Lunedì della settimana della VI Domenica dopo Pentecoste

Lunedì della settimana della VI Domenica dopo Pentecoste

Lc 8, 34-39

In quel tempo. Quando videro ciò che era accaduto, i mandriani fuggirono e portarono la notizia nella città e nelle campagne. La gente uscì per vedere l’accaduto e, quando arrivarono dal Signore Gesù, trovarono l’uomo dal quale erano usciti i demòni, vestito e sano di mente, che sedeva ai piedi di Gesù, ed ebbero paura.

 

Quelli che avevano visto riferirono come l’indemoniato era stato salvato.

 

Allora tutta la popolazione del territorio dei Gerasèni gli chiese che si allontanasse da loro, perché avevano molta paura.

 

 

Egli, salito su una barca, tornò indietro.

 

 

L’uomo dal quale erano usciti i demòni gli chiese di restare con lui, ma egli lo congedò dicendo: «Torna a casa tua e racconta quello che Dio ha fatto per te». E quello se ne andò, proclamando per tutta la città quello che Gesù aveva fatto per lui.

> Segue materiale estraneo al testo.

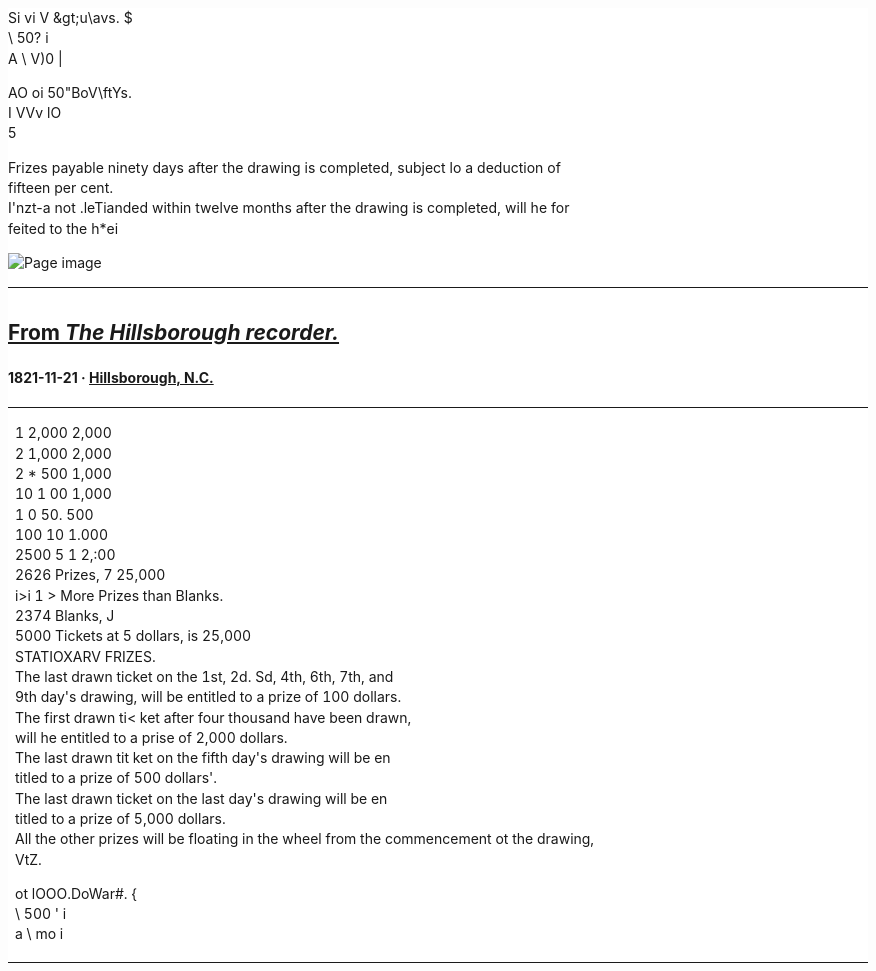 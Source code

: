 Si vi V \&gt;u\\avs. $  
\ 50? i  
A \ V)0 |  
  
AO oi 50&quot;BoV\ftYs.  
I VVv lO  
5  
  
Frizes payable ninety days after the drawing is completed, subject lo a deduction of  
fifteen per cent.  
I&#x27;nzt-a not .leTianded within twelve months after the drawing is completed, will he for­  
feited to the h*ei
</td><td style="width: 50%; max-height: 75%; margin: auto; display: block;">
<img alt="Page image" src="https://tile.loc.gov/image-services/iiif/service:ndnp:ncu:batch_ncu_apple_ver01:data:sn84026472:00416156980:1821111401:0227/pct:49.929624869959,20.615287028227087,43.77945046202803,23.933555344116716/!600,600/0/default.jpg"/>
</td>
</tr></table>

---

## [From _The Hillsborough recorder._](https://www.loc.gov/resource/sn84026472/1821-11-21/ed-1/?sp=1)

#### 1821-11-21 &middot; [Hillsborough, N.C.](http://dbpedia.org/resource/Hillsborough%2C_North_Carolina)

<table style="width: 100%;"><tr><td style="width: 50%">

  
1 2,000 2,000  
2 1,000 2,000  
2 * 500 1,000  
10 1 00 1,000  
1 0 50. 500  
100 10 1.000  
2500 5 1 2,:00  
2626 Prizes, 7 25,000  
i&gt;i 1 &gt; More Prizes than Blanks.  
2374 Blanks, J  
5000 Tickets at 5 dollars, is 25,000  
STATIOXARV FRIZES.  
The last drawn ticket on the 1st, 2d. Sd, 4th, 6th, 7th, and  
9th day&#x27;s drawing, will be entitled to a prize of 100 dollars.  
The first drawn ti&lt; ket after four thousand have been drawn,  
will he entitled to a prise of 2,000 dollars.  
The last drawn tit ket on the fifth day&#x27;s drawing will be en­  
titled to a prize of 500 dollars&#x27;.  
The last drawn ticket on the last day&#x27;s drawing will be en­  
titled to a prize of 5,000 dollars.  
All the other prizes will be floating in the wheel from the commencement ot the drawing,  
VtZ.  
  
ot lOOO.DoWar#. {  
\ 500 &#x27; i  
a \ mo i  
  
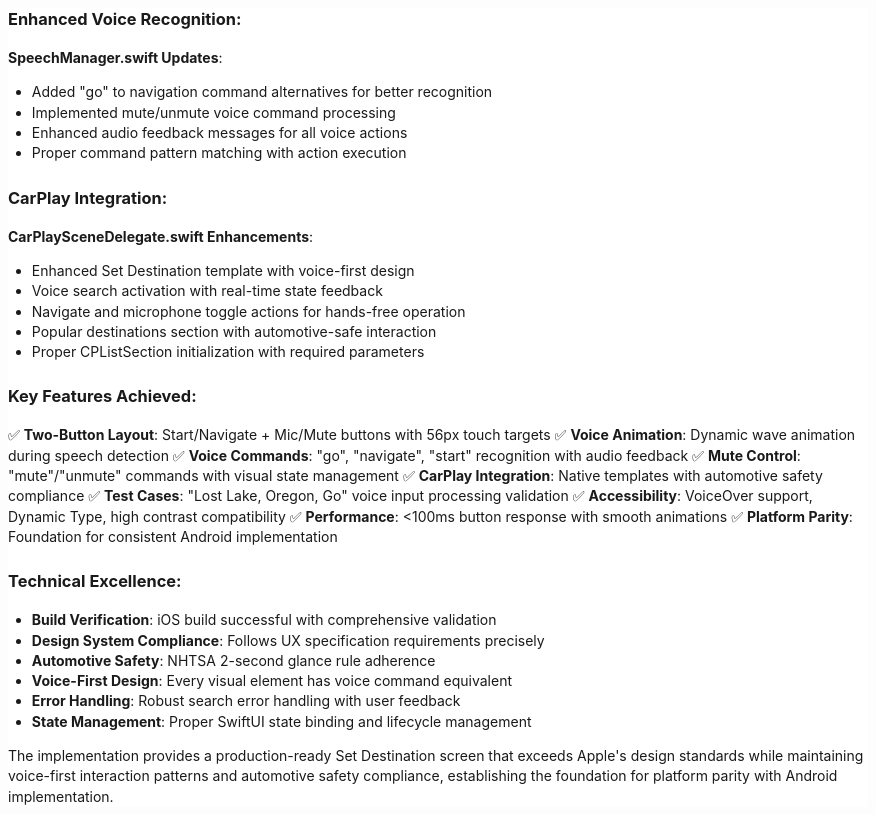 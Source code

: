 ### Enhanced Voice Recognition:

**SpeechManager.swift Updates**:
- Added "go" to navigation command alternatives for better recognition
- Implemented mute/unmute voice command processing
- Enhanced audio feedback messages for all voice actions
- Proper command pattern matching with action execution

### CarPlay Integration:

**CarPlaySceneDelegate.swift Enhancements**:
- Enhanced Set Destination template with voice-first design
- Voice search activation with real-time state feedback
- Navigate and microphone toggle actions for hands-free operation
- Popular destinations section with automotive-safe interaction
- Proper CPListSection initialization with required parameters

### Key Features Achieved:

✅ **Two-Button Layout**: Start/Navigate + Mic/Mute buttons with 56px touch targets
✅ **Voice Animation**: Dynamic wave animation during speech detection
✅ **Voice Commands**: "go", "navigate", "start" recognition with audio feedback
✅ **Mute Control**: "mute"/"unmute" commands with visual state management
✅ **CarPlay Integration**: Native templates with automotive safety compliance
✅ **Test Cases**: "Lost Lake, Oregon, Go" voice input processing validation
✅ **Accessibility**: VoiceOver support, Dynamic Type, high contrast compatibility
✅ **Performance**: <100ms button response with smooth animations
✅ **Platform Parity**: Foundation for consistent Android implementation

### Technical Excellence:

- **Build Verification**: iOS build successful with comprehensive validation
- **Design System Compliance**: Follows UX specification requirements precisely
- **Automotive Safety**: NHTSA 2-second glance rule adherence
- **Voice-First Design**: Every visual element has voice command equivalent
- **Error Handling**: Robust search error handling with user feedback
- **State Management**: Proper SwiftUI state binding and lifecycle management

The implementation provides a production-ready Set Destination screen that exceeds Apple's design standards while maintaining voice-first interaction patterns and automotive safety compliance, establishing the foundation for platform parity with Android implementation. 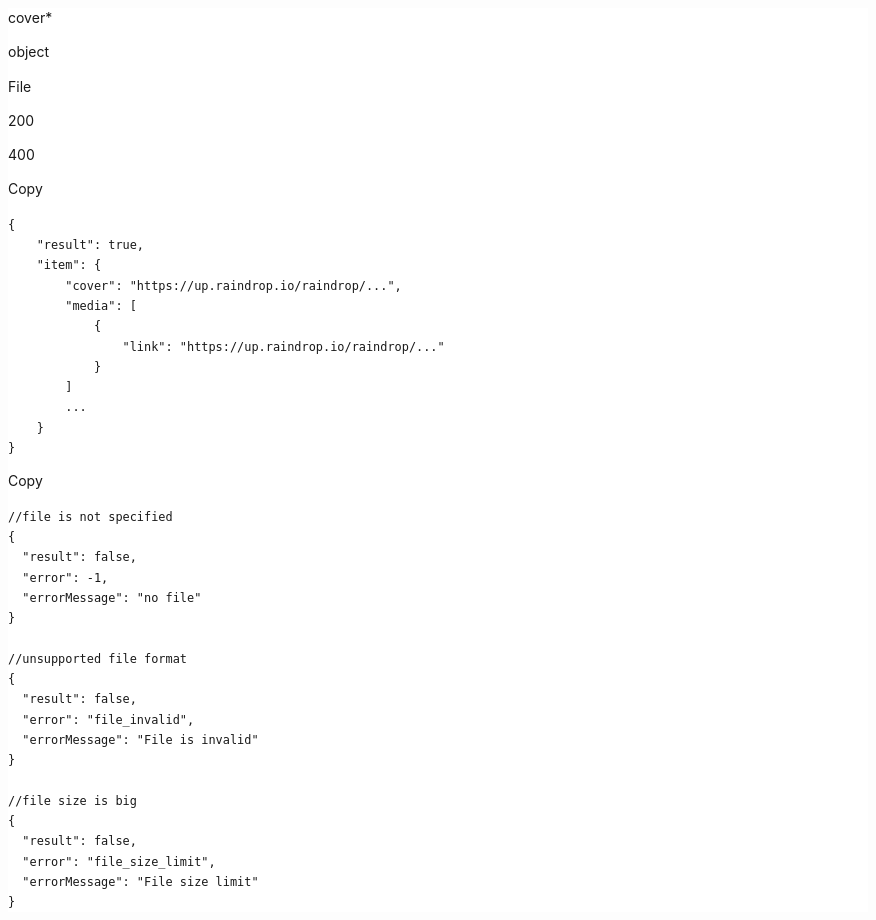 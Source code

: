 cover\*

object

File

200

[](#tab-id-200-5)

400

[](#tab-id-400-1)

Copy

```
{
    "result": true,
    "item": {
        "cover": "https://up.raindrop.io/raindrop/...",
        "media": [
            {
                "link": "https://up.raindrop.io/raindrop/..."
            }
        ]
        ...
    }
}
```

Copy

```
//file is not specified
{
  "result": false,
  "error": -1,
  "errorMessage": "no file"
}

//unsupported file format
{
  "result": false,
  "error": "file_invalid",
  "errorMessage": "File is invalid"
}

//file size is big
{
  "result": false,
  "error": "file_size_limit",
  "errorMessage": "File size limit"
}
```

## 
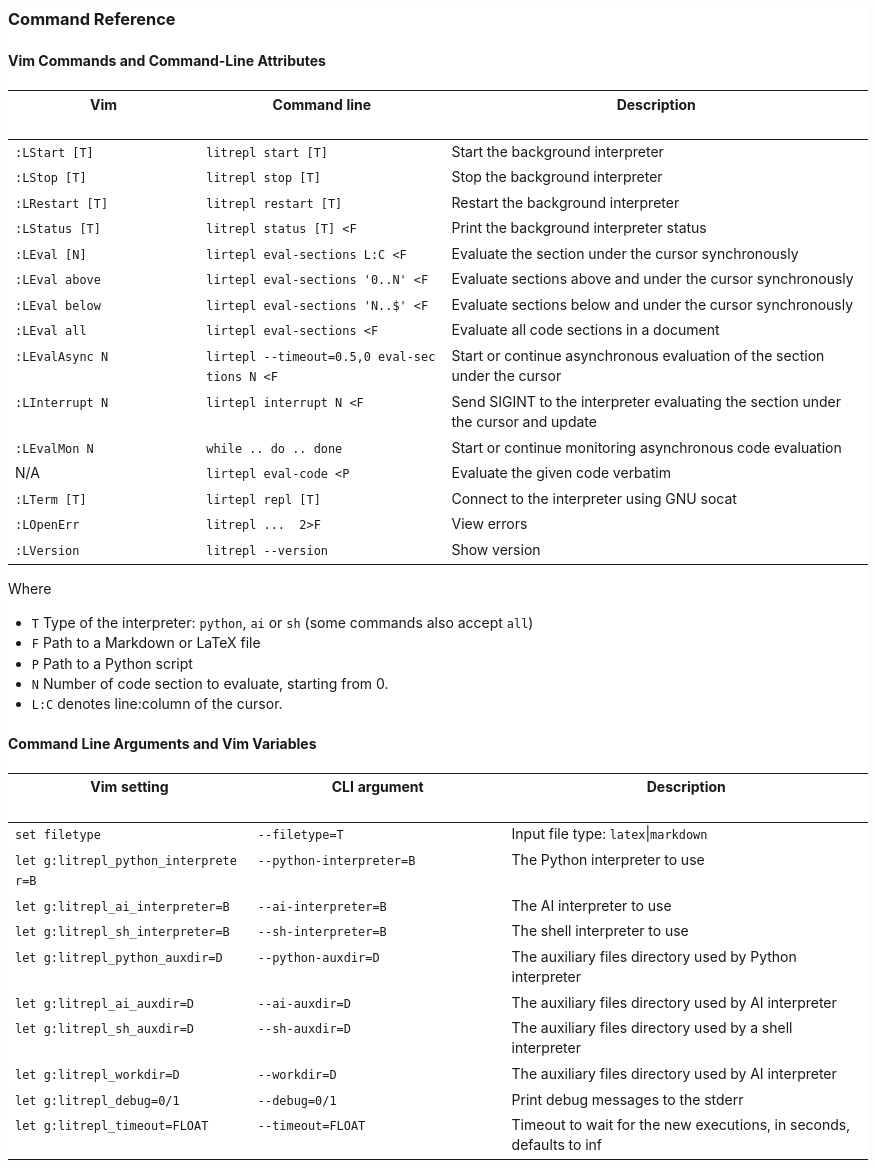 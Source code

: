 ### Command Reference

#### Vim Commands and Command-Line Attributes

| Vim <img width=200/> | Command line <img width=200/>    | Description                 |
|----------------------|----------------------------------|-----------------------------|
| `:LStart [T]`        | `litrepl start [T]`              | Start the background interpreter |
| `:LStop [T]`         | `litrepl stop [T]`               | Stop the background interpreter |
| `:LRestart [T]`      | `litrepl restart [T]`            | Restart the background interpreter |
| `:LStatus [T]`       | `litrepl status [T] <F`          | Print the background interpreter status |
| `:LEval [N]`         | `lirtepl eval-sections L:C <F`   | Evaluate the section under the cursor synchronously |
| `:LEval above`       | `lirtepl eval-sections '0..N' <F`| Evaluate sections above and under the cursor synchronously |
| `:LEval below`       | `lirtepl eval-sections 'N..$' <F`| Evaluate sections below and under the cursor synchronously |
| `:LEval all`         | `lirtepl eval-sections <F`       | Evaluate all code sections in a document |
| `:LEvalAsync N`      | `lirtepl --timeout=0.5,0 eval-sections N <F` | Start or continue asynchronous evaluation of the section under the cursor |
| `:LInterrupt N`      | `lirtepl interrupt N <F`         | Send SIGINT to the interpreter evaluating the section under the cursor and update |
| `:LEvalMon N`        | `while .. do .. done`            | Start or continue monitoring asynchronous code evaluation |
| N/A                  | `lirtepl eval-code <P`           | Evaluate the given code verbatim |
| `:LTerm [T]`         | `lirtepl repl [T]`               | Connect to the interpreter using GNU socat |
| `:LOpenErr`          | `litrepl ...  2>F`               | View errors |
| `:LVersion`          | `litrepl --version`              | Show version |

Where

* `T` Type of the interpreter: `python`, `ai` or `sh` (some commands also accept `all`)
* `F` Path to a Markdown or LaTeX file
* `P` Path to a Python script
* `N` Number of code section to evaluate, starting from 0.
* `L:C` denotes line:column of the cursor.

#### Command Line Arguments and Vim Variables

| Vim setting  <img width=200/>   | CLI argument  <img width=200/> | Description                       |
|---------------------------------|--------------------------------|-----------------------------------|
| `set filetype`                  | `--filetype=T`                 | Input file type: `latex`\|`markdown` |
| `let g:litrepl_python_interpreter=B` | `--python-interpreter=B`  | The Python interpreter to use |
| `let g:litrepl_ai_interpreter=B`     | `--ai-interpreter=B`      | The AI interpreter to use |
| `let g:litrepl_sh_interpreter=B`     | `--sh-interpreter=B`      | The shell interpreter to use |
| `let g:litrepl_python_auxdir=D` | `--python-auxdir=D`            | The auxiliary files directory used by Python interpreter |
| `let g:litrepl_ai_auxdir=D`     | `--ai-auxdir=D`                | The auxiliary files directory used by AI interpreter |
| `let g:litrepl_sh_auxdir=D`     | `--sh-auxdir=D`                | The auxiliary files directory used by a shell interpreter |
| `let g:litrepl_workdir=D`       | `--workdir=D`                  | The auxiliary files directory used by AI interpreter |
| `let g:litrepl_debug=0/1`       | `--debug=0/1`                  | Print debug messages to the stderr |
| `let g:litrepl_timeout=FLOAT`   | `--timeout=FLOAT`              | Timeout to wait for the new executions, in seconds, defaults to inf |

#incredulità #affidarsi#doppioAttoDiFede #obbedire #riconoscere #testimoniare

Questa pagina del Vangelo ci mostra due reazioni opposte, espresse in occasione di due fatti sorprendenti operati da Gesù: la liberazione dell’indemoniato geraseno e il precipitare della mandria di porci nelle acque del lago per via della legione di demoni che aveva preso dimora in loro.

La popolazione reagisce chiedendo a Gesù di allontanarsi, perché ha molta paura.
La reazione dell’indemoniato che è stato liberato invece è opposta: chiede a Gesù di restare con lui.

La popolazione sceglie quindi la strada dell’incredulità, forse perché capisce che seguire Gesù comporterebbe un impegno forte, un mettere in discussione il modo di vivere di prima, il rischio di perdite e rinunce pesanti e quindi preferisce mettere da parte Gesù, per evitare tutte queste conseguenze scomode.
Gesù asseconda la loro incredulità, andandosene; ma non li abbandona perché lascia tra loro colui che ha liberato dal demonio, perché possa proporre la sua testimonianza.

L’uomo infatti gli chiede di restare con Lui, ma Gesù gli dice di tornare a casa sua e di testimoniare la sua guarigione.

La testimonianza può quello che il miracolo non ha potuto! La conversione delle persone, per essere autentica ha infatti bisogno di testimoni credibili.

C’è un altro aspetto su cui vorrei soffermarmi: l’uomo liberato dal demonio fa un doppio atto di fede. Il primo è riconoscere che Gesù è il Signore e per questo gli chiede di rimanere con lui. Il secondo è “obbedire” alla sua volontà: cioè ritornare a casa e raccontare la sua guarigione, anche se avrebbe voluto fermarsi con Lui. In questo modo egli affida a Gesù il proprio cammino, anche rinunciando a quello che avrebbe voluto fare inizialmente.

 

Capisco che seguire Gesù comporta rimettere in discussione il mio modo di vivere, le mie abitudini e può significare anche perdere, tagliare qualche aspetto della mia vita, del mio modo di fare, delle mie relazioni, ecc.? Come reagisco davanti a questi “scossoni”? Ho paura e dico a Gesù di allontanarsi?
Oppure gli chiedo di rimanere con me e di essere guida dei miei passi?
Ho presente quali sono state le mie guarigioni? Sono consapevole che testimoniare la mia guarigione può essere occasione di conversione per altri?

Riconosco che credere in Gesù vuol dire riconoscergli il primato sulla guida della mia vita e consegnare con fiducia la mia volontà nelle sue mani?